I'm afraid this is another long post. There's a short summary of the method at the very end, if you want to skip the jibba jabba and get right to the specification. Before trying to money-pump it, I'd suggest reading at least the two highlighted dialogues.

Ambiguity aversion

To recap the Ellsberg paradox: there's an urn with 30 red balls and 60 other balls that are either green or blue, in unknown proportions. Most people, when asked to choose between betting on red or on green, choose red, but, when asked to choose between betting on red-or-blue or on green-or-blue, choose green-or-blue. For some people this behaviour persists even after due calculation and reflection. This behaviour is non-Bayesian, and is the prototypical example of ambiguity aversion.

There were some major themes that came out in the comments on that post. One theme was that I Fail Technical Writing Forever. I'll try to redeem myself.

Another theme was that the setup given may be a bit too symmetrical. The Bayesian answer would be indifference, and really, you can break ties however you want. However the paradoxical preferences are typically strict, rather than just tie-breaking behaviour. (And when it's not strict, we shouldn't call it ambiguity aversion.) One suggestion was to add or remove a couple of red balls. Speaking for myself, I would still make the paradoxical choices.

A third theme was that ambiguity aversion might be a good heuristic if betting against someone who may know something you don't. Now, no such opponent was specified, and speaking for myself, I'm not inferring one when I make the paradoxical choices. Still, let me admit that it's not contrived to infer a mischievous experimenter from the Ellsberg setup. One commentator puts it better than me:

Betting generally includes an adversary who wants you to lose money so they win in. Possibly in psychology experiments [this might not apply] ... But generally, ignoring the possibility of someone wanting to win money off you when they offer you a bet is a bad idea.

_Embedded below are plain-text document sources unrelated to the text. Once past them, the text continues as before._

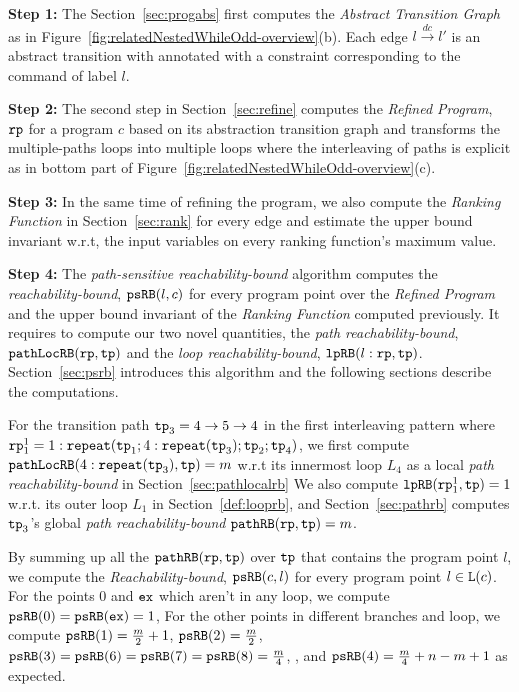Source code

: \textbf{Step 1: }
The Section~\ref{sec:progabs} first 
computes the \emph{Abstract Transition Graph} as in Figure~\ref{fig:relatedNestedWhileOdd-overview}(b).
Each edge $l \xrightarrow{dc} l'$ is an abstract transition with annotated with a constraint corresponding to the command of label $l$.

\textbf{Step 2: }
The second step in Section~\ref{sec:refine}
computes the \emph{Refined Program}, $\mathtt{rp}$ for a program $c$ based on 
its abstraction transition graph and transforms the multiple-paths loops
into multiple loops where
the interleaving of paths is explicit as in bottom part of Figure~\ref{fig:relatedNestedWhileOdd-overview}(c).

\textbf{Step 3: }
In the same time of refining the program, we also compute the \emph{Ranking Function} in Section~\ref{sec:rank}
for every edge 
and estimate the upper bound invariant w.r.t, the input variables on every ranking function's maximum value.

\textbf{Step 4: }
The \emph{path-sensitive reachability-bound} algorithm computes the \emph{reachability-bound}, $\mathtt{psRB}(l, c)$ for every program point over the \emph{Refined Program} and the upper bound invariant of the \emph{Ranking Function} computed previously.
It requires to compute our two novel quantities, the \emph{path reachability-bound}, $\mathtt{pathLocRB}(\mathtt{rp}, \mathtt{tp})$ and the \emph{loop reachability-bound}, $\mathtt{lpRB}(l: \mathtt{rp}, \mathtt{tp})$.
Section~\ref{sec:psrb} introduces this algorithm and the following sections describe the computations. 

For the transition path $\mathtt{tp}_3 = 4 \to 5 \to 4$ in the first interleaving pattern where $\mathtt{rp}_1^1 = 1: \mathtt{repeat}(\mathtt{tp}_1; 4:\mathtt{repeat}(\mathtt{tp}_3); \mathtt{tp}_2; \mathtt{tp}_4)$,
we first compute $\mathtt{pathLocRB}(4:\mathtt{repeat}(\mathtt{tp}_3), \mathtt{tp}) = m$ w.r.t its innermost loop $L_4$ as a local \emph{path reachability-bound} in Section~\ref{sec:pathlocalrb}
We also compute $\mathtt{lpRB}(\mathtt{rp}_1^1, \mathtt{tp}) = 1$ w.r.t. its outer loop $L_1$ in Section~\ref{def:looprb},
and Section~\ref{sec:pathrb} computes $\mathtt{tp}_3$'s global \emph{path reachability-bound} $\mathtt{pathRB}(\mathtt{rp}, \mathtt{tp}) = m$.

By summing up all the $\mathtt{pathRB}(\mathtt{rp}, \mathtt{tp})$ over $\mathtt{tp}$ that contains the program point $l$, we compute the \emph{Reachability-bound}, $\mathtt{psRB}(c, l)$ for every program point $l \in \mathtt{L}(c)$.
For the points $0$ and $\mathtt{ex}$ which aren't in any loop, we compute $\mathtt{psRB}(0) = \mathtt{psRB}(\mathtt{ex}) = 1$,
For the other points in different branches and loop, we compute $\mathtt{psRB}(1) = \frac{m}{2} + 1$,
$\mathtt{psRB}(2) = \frac{m}{2} $, 
$\mathtt{psRB}(3) = \mathtt{psRB}(6) = \mathtt{psRB}(7)  = \mathtt{psRB}(8) = \frac{m}{4} $,
,
and $\mathtt{psRB}(4) =  \frac{m}{4} + n - m + 1$ as expected.


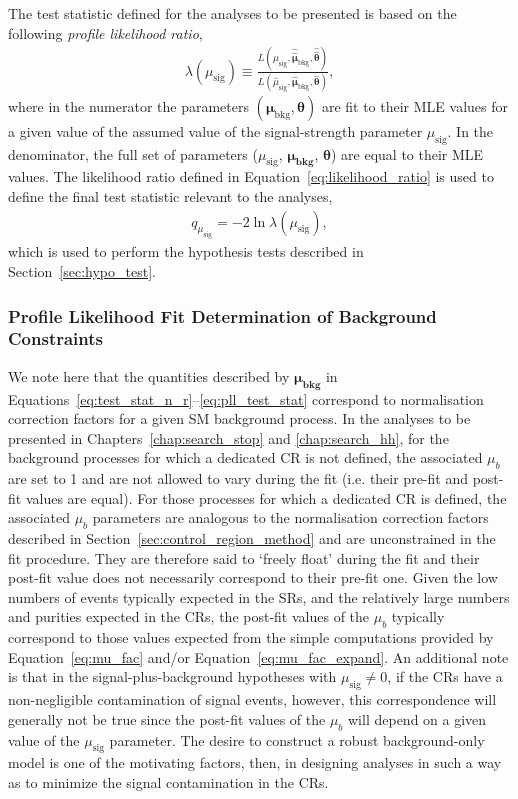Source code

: The test statistic defined for the analyses to be presented is based on the following
\textit{profile likelihood ratio},
\begin{align}
    \lambda(\mu_{\text{sig}}) \equiv
        \frac{
            L(\mu_{\text{sig}}, \hat{\hat{\bm{\mu}}}_{\text{bkg}}, \hat{\hat{\bm{\theta}}})
        }
        {
            L(\hat{\mu}_{\text{sig}}, \hat{\bm{\mu}}_{\text{bkg}}, \hat{\bm{\theta}})
        },
    \label{eq:likelihood_ratio}
\end{align}
where in the numerator the parameters $(\bm{\mu}_{\text{bkg}}, \bm{\theta})$ are fit to their MLE values
for a given value of the assumed value of the signal-strength parameter $\mu_{\text{sig}}$.
In the denominator, the full set of parameters ($\mu_{\text{sig}}$, $\bm{\mu_{\text{bkg}}}$, $\bm{\theta}$) are
equal to their MLE values.
The likelihood ratio defined in Equation~\ref{eq:likelihood_ratio} is used to define the
final test statistic relevant to the analyses,
\begin{align}
    q_{\mu_{\text{sig}}} = - 2 \ln \lambda (\mu_{\text{sig}}),
    \label{eq:pll_test_stat}
\end{align}
which is used to perform the hypothesis tests described in Section~\ref{sec:hypo_test}.

\subsubsection{Profile Likelihood Fit Determination of Background Constraints}

We note here that the quantities described by $\bm{\mu_{\text{bkg}}}$ in Equations~\ref{eq:test_stat_n_r}--\ref{eq:pll_test_stat} correspond to normalisation correction
factors for a given SM background process.
In the analyses to be presented in Chapters~\ref{chap:search_stop} and \ref{chap:search_hh},
for the background processes for which a dedicated CR is not defined, the associated $\mu_b$ are
set to 1 and are not allowed to vary during the fit (i.e. their pre-fit and post-fit values are equal).
For those processes for which a dedicated CR is defined, the associated $\mu_b$ parameters
are analogous to the normalisation correction factors described in Section~\ref{sec:control_region_method} and
are unconstrained in the fit procedure.
They are therefore said to `freely float' during the fit and 
their post-fit value does not necessarily correspond to their pre-fit one.
Given the low numbers of events typically expected in the SRs, and the relatively
large numbers and purities expected in the CRs, the post-fit values of the $\mu_b$ typically
correspond to those values expected from the simple computations provided by Equation~\ref{eq:mu_fac}
and/or Equation~\ref{eq:mu_fac_expand}.
An additional note is that in the signal-plus-background hypotheses with $\mu_{\text{sig}} \ne 0$, if
the CRs have a non-negligible contamination of signal events, however, this correspondence will generally not be true
since the post-fit values of the $\mu_b$ will depend on a given value of the $\mu_{\text{sig}}$ parameter.
The desire to construct a robust background-only model is one of the motivating factors, then,
in designing analyses in such a way as to minimize the signal contamination in the CRs.

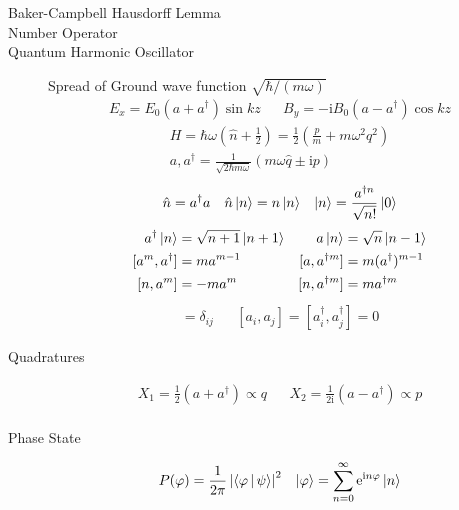 \documentclass[twocolumn, 11pt]{article}
\renewcommand{\i}{\mathrm{i}}
\newcommand{\e}{\mathrm{e}}
\newcommand{\abs}[1]{\left| #1 \right|}
\begin{document}
\begin{description}
\item[Baker-Campbell Hausdorff Lemma] 

\item[Number Operator] 
\item[Quantum Harmonic Oscillator] $ $\\
  Spread of Ground wave function $\sqrt{ \hbar /(m \omega)}$
    \begin{align*}
      E_x = E_0 (a + a^{\dagger}) \sin{k z} &&
      B_y = - \i B_0 (a - a^{\dagger}) \cos{k z}
    \end{align*}
    \begin{align*}
      H = \hbar \omega \left(\hat{n} + \frac{1}{2}\right) =
      \frac{1}{2} \left( \frac{p}{m} + m \omega^2 q^2 \right) \\ a, a^{\dagger} = \frac{1}{\sqrt{2 \hbar m \omega}}(m \omega \hat{q} \pm \i p)
    \end{align*}
    \begin{align*}
      \hat{n} = a^{\dagger} a && \hat{n} \Ket{n} = n \Ket{n} && \Ket{n} = \frac{a^{\dagger n}}{\sqrt{n!}} \Ket{0}
    \end{align*}
    \begin{align*}
      a ^{\dagger} \Ket{n} &= \sqrt{n + 1} \Ket{ n + 1} & a \Ket{n} &= \sqrt{n} \Ket{n - 1} \\
      [a^{m}, a^{\dagger}] &= m a^{m-1} & [a, a^{\dagger m}] &= m (a^{\dagger})^{m-1}  \\
      [n, a^{m}] &= - m a^{m} & [n, a^{\dagger m}] &= m a^{\dagger m}
    \end{align*}
\begin{align*}
  [a_i, a_j ^{\dagger}] = \delta_{ij} && [a_i, a_j] = [a_i^{\dagger}, a_j^{\dagger}] = 0
\end{align*}
%
  \item[Quadratures]
    \begin{align*}
      X_1 = \frac{1}{2}\left( a + a^{\dagger} \right) \propto q &&
      X_2 = \frac{1}{2 \i}\left( a - a^{\dagger} \right) \propto p \\
    \end{align*}
    
  \item[Phase State]
    \begin{align*}
      P(\varphi) = \frac{1}{2 \pi} \abs{\Braket{\varphi | \psi} }^2  &&
    \Ket{\varphi} = \sum_{n=0}^{\infty} \e^{\i n \varphi} \Ket{n}
    \end{align*}
    

\end{description}
\end{document}
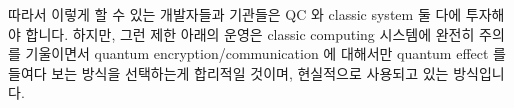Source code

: 따라서 이렇게 할 수 있는 개발자들과 기관들은 QC 와 classic system 둘 다에
투자해야 합니다.
하지만, 그런 제한 아래의 운영은 classic computing 시스템에 완전히 주의를
기울이면서 quantum encryption/communication 에 대해서만 quantum effect 를
들여다 보는 방식을 선택하는게 합리적일 것이며, 현실적으로 사용되고 있는
방식입니다.

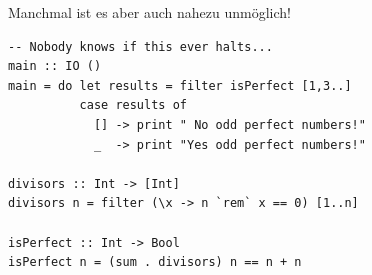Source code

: \documentclass[aspectratio=169]{beamer}
\begin{document}

\begin{frame}[fragile]

Manchmal ist es aber auch nahezu unmöglich!

\begin{framed}
\begin{verbatim}
-- Nobody knows if this ever halts...
main :: IO ()
main = do let results = filter isPerfect [1,3..]
          case results of
            [] -> print " No odd perfect numbers!"
            _  -> print "Yes odd perfect numbers!"

divisors :: Int -> [Int]
divisors n = filter (\x -> n `rem` x == 0) [1..n]

isPerfect :: Int -> Bool
isPerfect n = (sum . divisors) n == n + n
\end{verbatim}
\end{framed}


\end{frame}


\end{document}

Now betting is supposed to be a metaphor for options with possibly unknown results. In which case sometimes you still need to account for the possibility that the options were made available by an adversary who wants you to choose badly, but less often. And you should also account for the possibility that they were from other people who wanted you to choose well, or that the options were not determined by any intelligent being or process trying to predict your choices, so you don't need to account for an anticorrelation between your choice and the best choice. Except for your own biases.

We can take betting on the Ellsberg urn as a stand-in for various decisions under ambiguous circumstances. Ambiguity aversion can be Bayesian if we assume the right sort of correlation between the options offered and the state of the world, or the right sort of correlation between the choice made and the state of the world. In that case just about anything can Bayesian. But sometimes the opponent will not have extra information, nor extra power. There might not even be any opponent as such. If we assume there are no such correlations, then ambiguity aversion is non-Bayesian.

The final theme was: so what? Ambiguity aversion is just another cognitive bias. One commentator specifically complained that I spent too much time talking about various abstractions and not enough time talking about how ambiguity aversion could be money-pumped. I will fix that now: I claim that ambiguity aversion cannot be money-pumped, and the rest of this post is about my claim.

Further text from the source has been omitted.